> Exercise objective: Would you please repeat the data that follows, exactly as it reads?
Start of Material for the task
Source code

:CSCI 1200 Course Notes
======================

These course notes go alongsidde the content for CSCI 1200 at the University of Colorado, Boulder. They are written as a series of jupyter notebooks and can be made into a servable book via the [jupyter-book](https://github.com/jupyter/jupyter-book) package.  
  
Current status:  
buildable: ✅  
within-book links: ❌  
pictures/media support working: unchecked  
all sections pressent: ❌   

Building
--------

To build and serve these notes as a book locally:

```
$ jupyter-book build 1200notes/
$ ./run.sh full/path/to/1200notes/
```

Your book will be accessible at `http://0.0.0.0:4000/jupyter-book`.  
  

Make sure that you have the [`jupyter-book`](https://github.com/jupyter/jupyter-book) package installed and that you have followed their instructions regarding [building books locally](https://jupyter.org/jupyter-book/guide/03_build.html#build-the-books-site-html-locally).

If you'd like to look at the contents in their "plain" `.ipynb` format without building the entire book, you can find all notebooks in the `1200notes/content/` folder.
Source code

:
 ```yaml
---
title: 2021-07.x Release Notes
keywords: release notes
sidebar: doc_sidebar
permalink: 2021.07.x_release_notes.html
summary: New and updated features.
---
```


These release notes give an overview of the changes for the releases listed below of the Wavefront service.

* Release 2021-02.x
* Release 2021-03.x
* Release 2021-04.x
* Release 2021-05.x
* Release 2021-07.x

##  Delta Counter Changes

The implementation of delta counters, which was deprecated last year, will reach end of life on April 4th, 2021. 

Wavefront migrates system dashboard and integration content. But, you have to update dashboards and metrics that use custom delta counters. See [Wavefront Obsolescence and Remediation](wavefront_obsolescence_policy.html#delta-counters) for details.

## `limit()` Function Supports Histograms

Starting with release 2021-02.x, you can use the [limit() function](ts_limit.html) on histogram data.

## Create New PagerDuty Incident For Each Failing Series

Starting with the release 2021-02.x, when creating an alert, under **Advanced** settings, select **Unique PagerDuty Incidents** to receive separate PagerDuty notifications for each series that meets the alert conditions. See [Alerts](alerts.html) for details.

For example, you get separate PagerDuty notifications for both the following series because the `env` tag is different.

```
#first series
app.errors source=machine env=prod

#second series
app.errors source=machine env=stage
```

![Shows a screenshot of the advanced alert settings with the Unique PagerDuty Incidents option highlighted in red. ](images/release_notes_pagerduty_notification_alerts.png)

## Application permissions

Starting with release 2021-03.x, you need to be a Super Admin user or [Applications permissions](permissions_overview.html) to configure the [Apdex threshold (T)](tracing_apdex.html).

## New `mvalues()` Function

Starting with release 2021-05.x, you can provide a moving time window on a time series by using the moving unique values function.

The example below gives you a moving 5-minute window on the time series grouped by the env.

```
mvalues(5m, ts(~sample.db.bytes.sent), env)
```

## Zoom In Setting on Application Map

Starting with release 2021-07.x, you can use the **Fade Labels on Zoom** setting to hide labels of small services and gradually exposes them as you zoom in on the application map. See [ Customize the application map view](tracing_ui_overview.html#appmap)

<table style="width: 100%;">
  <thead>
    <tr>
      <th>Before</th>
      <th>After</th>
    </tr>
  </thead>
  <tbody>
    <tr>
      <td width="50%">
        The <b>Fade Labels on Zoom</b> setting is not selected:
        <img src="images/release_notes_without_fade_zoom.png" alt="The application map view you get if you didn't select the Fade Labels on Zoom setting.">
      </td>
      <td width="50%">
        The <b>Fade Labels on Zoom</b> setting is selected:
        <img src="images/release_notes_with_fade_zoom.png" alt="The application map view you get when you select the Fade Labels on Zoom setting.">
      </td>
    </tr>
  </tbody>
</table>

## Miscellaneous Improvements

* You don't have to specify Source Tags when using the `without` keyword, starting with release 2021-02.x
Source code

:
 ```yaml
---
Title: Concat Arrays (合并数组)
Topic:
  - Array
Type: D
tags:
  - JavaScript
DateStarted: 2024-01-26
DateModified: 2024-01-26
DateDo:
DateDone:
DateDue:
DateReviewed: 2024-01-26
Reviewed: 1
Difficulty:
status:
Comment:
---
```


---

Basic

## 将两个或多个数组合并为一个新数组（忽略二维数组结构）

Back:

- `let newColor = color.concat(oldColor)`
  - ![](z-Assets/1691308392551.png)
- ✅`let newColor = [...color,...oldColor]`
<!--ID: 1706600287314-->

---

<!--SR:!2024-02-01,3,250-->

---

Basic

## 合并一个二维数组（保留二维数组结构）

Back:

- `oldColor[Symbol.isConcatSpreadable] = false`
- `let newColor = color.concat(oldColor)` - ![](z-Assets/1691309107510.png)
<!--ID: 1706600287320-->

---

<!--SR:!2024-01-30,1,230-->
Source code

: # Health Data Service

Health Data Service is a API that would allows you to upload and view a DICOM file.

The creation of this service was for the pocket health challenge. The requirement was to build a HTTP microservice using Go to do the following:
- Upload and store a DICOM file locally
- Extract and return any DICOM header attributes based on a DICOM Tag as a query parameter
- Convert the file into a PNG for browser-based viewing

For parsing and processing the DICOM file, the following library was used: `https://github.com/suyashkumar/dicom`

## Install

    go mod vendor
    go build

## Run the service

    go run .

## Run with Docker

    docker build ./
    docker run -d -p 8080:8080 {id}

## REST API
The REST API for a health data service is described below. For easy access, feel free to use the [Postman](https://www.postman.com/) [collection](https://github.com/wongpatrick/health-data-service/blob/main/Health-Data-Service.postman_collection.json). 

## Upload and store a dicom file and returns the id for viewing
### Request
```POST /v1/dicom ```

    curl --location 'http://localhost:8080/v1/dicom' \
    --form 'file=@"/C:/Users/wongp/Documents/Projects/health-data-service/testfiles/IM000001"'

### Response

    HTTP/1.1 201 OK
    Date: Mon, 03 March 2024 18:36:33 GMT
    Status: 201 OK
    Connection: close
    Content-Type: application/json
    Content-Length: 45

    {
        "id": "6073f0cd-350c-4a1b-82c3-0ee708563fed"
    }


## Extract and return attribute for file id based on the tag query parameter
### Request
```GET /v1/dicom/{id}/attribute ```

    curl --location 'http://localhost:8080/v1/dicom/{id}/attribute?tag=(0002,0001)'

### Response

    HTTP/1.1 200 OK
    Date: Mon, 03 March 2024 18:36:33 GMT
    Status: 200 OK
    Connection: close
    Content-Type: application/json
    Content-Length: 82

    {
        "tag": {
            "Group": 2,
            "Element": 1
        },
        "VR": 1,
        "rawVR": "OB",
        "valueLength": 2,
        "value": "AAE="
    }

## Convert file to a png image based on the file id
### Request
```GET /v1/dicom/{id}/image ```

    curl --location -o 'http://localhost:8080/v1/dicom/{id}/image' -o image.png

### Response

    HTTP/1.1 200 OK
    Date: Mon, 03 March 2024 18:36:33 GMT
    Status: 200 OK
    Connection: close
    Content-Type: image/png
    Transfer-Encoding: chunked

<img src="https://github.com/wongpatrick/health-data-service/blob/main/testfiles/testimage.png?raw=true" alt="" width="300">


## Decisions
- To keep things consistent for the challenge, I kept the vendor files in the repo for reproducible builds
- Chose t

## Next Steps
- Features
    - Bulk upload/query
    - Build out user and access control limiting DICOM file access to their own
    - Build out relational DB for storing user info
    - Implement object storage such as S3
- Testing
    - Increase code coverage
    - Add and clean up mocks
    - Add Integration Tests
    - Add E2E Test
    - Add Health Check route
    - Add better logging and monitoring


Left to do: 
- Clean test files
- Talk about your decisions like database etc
End of Material for the task
> Response:
Source code

:CSCI 1200 Course Notes
======================

These course notes go alongsidde the content for CSCI 1200 at the University of Colorado, Boulder. They are written as a series of jupyter notebooks and can be made into a servable book via the [jupyter-book](https://github.com/jupyter/jupyter-book) package.  
  
Current status:  
buildable: ✅  
within-book links: ❌  
pictures/media support working: unchecked  
all sections pressent: ❌   

Building
--------

To build and serve these notes as a book locally:

```
$ jupyter-book build 1200notes/
$ ./run.sh full/path/to/1200notes/
```

Your book will be accessible at `http://0.0.0.0:4000/jupyter-book`.  
  

Make sure that you have the [`jupyter-book`](https://github.com/jupyter/jupyter-book) package installed and that you have followed their instructions regarding [building books locally](https://jupyter.org/jupyter-book/guide/03_build.html#build-the-books-site-html-locally).

If you'd like to look at the contents in their "plain" `.ipynb` format without building the entire book, you can find all notebooks in the `1200notes/content/` folder.
Source code

:
 ```yaml
---
title: 2021-07.x Release Notes
keywords: release notes
sidebar: doc_sidebar
permalink: 2021.07.x_release_notes.html
summary: New and updated features.
---
```


These release notes give an overview of the changes for the releases listed below of the Wavefront service.

* Release 2021-02.x
* Release 2021-03.x
* Release 2021-04.x
* Release 2021-05.x
* Release 2021-07.x

##  Delta Counter Changes

The implementation of delta counters, which was deprecated last year, will reach end of life on April 4th, 2021. 

Wavefront migrates system dashboard and integration content. But, you have to update dashboards and metrics that use custom delta counters. See [Wavefront Obsolescence and Remediation](wavefront_obsolescence_policy.html#delta-counters) for details.

## `limit()` Function Supports Histograms

Starting with release 2021-02.x, you can use the [limit() function](ts_limit.html) on histogram data.

## Create New PagerDuty Incident For Each Failing Series

Starting with the release 2021-02.x, when creating an alert, under **Advanced** settings, select **Unique PagerDuty Incidents** to receive separate PagerDuty notifications for each series that meets the alert conditions. See [Alerts](alerts.html) for details.

For example, you get separate PagerDuty notifications for both the following series because the `env` tag is different.

```
#first series
app.errors source=machine env=prod

#second series
app.errors source=machine env=stage
```

![Shows a screenshot of the advanced alert settings with the Unique PagerDuty Incidents option highlighted in red. ](images/release_notes_pagerduty_notification_alerts.png)

## Application permissions

Starting with release 2021-03.x, you need to be a Super Admin user or [Applications permissions](permissions_overview.html) to configure the [Apdex threshold (T)](tracing_apdex.html).

## New `mvalues()` Function

Starting with release 2021-05.x, you can provide a moving time window on a time series by using the moving unique values function.

The example below gives you a moving 5-minute window on the time series grouped by the env.

```
mvalues(5m, ts(~sample.db.bytes.sent), env)
```

## Zoom In Setting on Application Map

Starting with release 2021-07.x, you can use the **Fade Labels on Zoom** setting to hide labels of small services and gradually exposes them as you zoom in on the application map. See [ Customize the application map view](tracing_ui_overview.html#appmap)

<table style="width: 100%;">
  <thead>
    <tr>
      <th>Before</th>
      <th>After</th>
    </tr>
  </thead>
  <tbody>
    <tr>
      <td width="50%">
        The <b>Fade Labels on Zoom</b> setting is not selected:
        <img src="images/release_notes_without_fade_zoom.png" alt="The application map view you get if you didn't select the Fade Labels on Zoom setting.">
      </td>
      <td width="50%">
        The <b>Fade Labels on Zoom</b> setting is selected:
        <img src="images/release_notes_with_fade_zoom.png" alt="The application map view you get when you select the Fade Labels on Zoom setting.">
      </td>
    </tr>
  </tbody>
</table>

## Miscellaneous Improvements

* You don't have to specify Source Tags when using the `without` keyword, starting with release 2021-02.x
Source code

:
 ```yaml
---
Title: Concat Arrays (合并数组)
Topic:
  - Array
Type: D
tags:
  - JavaScript
DateStarted: 2024-01-26
DateModified: 2024-01-26
DateDo:
DateDone:
DateDue:
DateReviewed: 2024-01-26
Reviewed: 1
Difficulty:
status:
Comment:
---
```


---

Basic

## 将两个或多个数组合并为一个新数组（忽略二维数组结构）

Back:

- `let newColor = color.concat(oldColor)`
  - ![](z-Assets/1691308392551.png)
- ✅`let newColor = [...color,...oldColor]`
<!--ID: 1706600287314-->

---

<!--SR:!2024-02-01,3,250-->

---

Basic

## 合并一个二维数组（保留二维数组结构）

Back:

- `oldColor[Symbol.isConcatSpreadable] = false`
- `let newColor = color.concat(oldColor)` - ![](z-Assets/1691309107510.png)
<!--ID: 1706600287320-->

---

<!--SR:!2024-01-30,1,230-->
Source code

: # Health Data Service

Health Data Service is a API that would allows you to upload and view a DICOM file.

The creation of this service was for the pocket health challenge. The requirement was to build a HTTP microservice using Go to do the following:
- Upload and store a DICOM file locally
- Extract and return any DICOM header attributes based on a DICOM Tag as a query parameter
- Convert the file into a PNG for browser-based viewing

For parsing and processing the DICOM file, the following library was used: `https://github.com/suyashkumar/dicom`

## Install

    go mod vendor
    go build

## Run the service

    go run .

## Run with Docker

    docker build ./
    docker run -d -p 8080:8080 {id}

## REST API
The REST API for a health data service is described below. For easy access, feel free to use the [Postman](https://www.postman.com/) [collection](https://github.com/wongpatrick/health-data-service/blob/main/Health-Data-Service.postman_collection.json). 

## Upload and store a dicom file and returns the id for viewing
### Request
```POST /v1/dicom ```

    curl --location 'http://localhost:8080/v1/dicom' \
    --form 'file=@"/C:/Users/wongp/Documents/Projects/health-data-service/testfiles/IM000001"'

### Response

    HTTP/1.1 201 OK
    Date: Mon, 03 March 2024 18:36:33 GMT
    Status: 201 OK
    Connection: close
    Content-Type: application/json
    Content-Length: 45

    {
        "id": "6073f0cd-350c-4a1b-82c3-0ee708563fed"
    }


## Extract and return attribute for file id based on the tag query parameter
### Request
```GET /v1/dicom/{id}/attribute ```

    curl --location 'http://localhost:8080/v1/dicom/{id}/attribute?tag=(0002,0001)'

### Response

    HTTP/1.1 200 OK
    Date: Mon, 03 March 2024 18:36:33 GMT
    Status: 200 OK
    Connection: close
    Content-Type: application/json
    Content-Length: 82

    {
        "tag": {
            "Group": 2,
            "Element": 1
        },
        "VR": 1,
        "rawVR": "OB",
        "valueLength": 2,
        "value": "AAE="
    }

## Convert file to a png image based on the file id
### Request
```GET /v1/dicom/{id}/image ```

    curl --location -o 'http://localhost:8080/v1/dicom/{id}/image' -o image.png

### Response

    HTTP/1.1 200 OK
    Date: Mon, 03 March 2024 18:36:33 GMT
    Status: 200 OK
    Connection: close
    Content-Type: image/png
    Transfer-Encoding: chunked

<img src="https://github.com/wongpatrick/health-data-service/blob/main/testfiles/testimage.png?raw=true" alt="" width="300">


## Decisions
- To keep things consistent for the challenge, I kept the vendor files in the repo for reproducible builds
- Chose t

## Next Steps
- Features
    - Bulk upload/query
    - Build out user and access control limiting DICOM file access to their own
    - Build out relational DB for storing user info
    - Implement object storage such as S3
- Testing
    - Increase code coverage
    - Add and clean up mocks
    - Add Integration Tests
    - Add E2E Test
    - Add Health Check route
    - Add better logging and monitoring


Left to do: 
- Clean test files
- Talk about your decisions like database etc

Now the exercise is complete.